De dimensies van het zenuwgebied

Worst

Atte Jongstra

‘Je krijgt een uur om op te rotten. […] Mijn huis uit! Wegwezen.’ Zo begint het eerste deel van Atte Jongstra’s (1956) nieuwste roman, Worst. Het is 1 juni 2012. Aan het woord is Rosa, sinds 13 jaar de vrouw van de ik-verteller, een man die veel op Jongstra lijkt en die blijkens het derde deel ook de auteur is van de boeken die Jongstra heeft gepubliceerd. Een autobiografisch werk dus? Iets voor privédomein? Ongetwijfeld. Zeker voor wie dit boek wil lezen als een antwoord op Privédomein, de roman waarin Ingrid Hoogervorst (de Rosa van het echte leven, zullen we maar zeggen) beschrijft hoe ze scheidt van een schrijver. Aan het eind van die roman komen woorden voor die erg lijken op de eerste van Worst: ‘Ik wil dat je het huis verlaat. Ga maar ergens anders slapen. […] Mijn huis uit. Nu!’

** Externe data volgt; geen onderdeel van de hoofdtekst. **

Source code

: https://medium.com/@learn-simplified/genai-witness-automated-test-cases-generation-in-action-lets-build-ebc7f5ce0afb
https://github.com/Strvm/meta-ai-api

Maar Worst is meer dan een autobiografie. Het boek is ook een encyclopedie. De verschillen tussen Privédomein en Worst sluiten bij deze twee genres aan. Het boek van Hoogervorst is psychologiserend, beperkt in scope en sober geschreven; de roman van Jongstra is een breed uitwaaierende encyclopedische vertelling rond het steeds terugkerende beeld van de worst. Dat mag iets banaals lijken, maar voor de hoofdfiguur is het dat niet. Hij structureert zijn verhaal dan ook naar het voorbeeld van een erg verheven model, namelijk de bijbelse opeenvolging van de hellevaart (de afdaling of de uitdrijving) en de wederopstanding. Het eerste deel van Worst heet ‘Heenzending’, het derde ‘Opwaartse wegen’. Tussenin is er een ‘Tuinidylle’, in de vorm van een dagboek dat de hoofdfiguur tussen 1998 en 2012 bijhield in Villechaise, het Franse paradijselijke plaatsje waar hij met Rosa een vakantiehuis had. Door de scheiding moet dat huis verkocht worden – het is dan augustus 2012 – en is de verdrijving uit het aards paradijs een feit.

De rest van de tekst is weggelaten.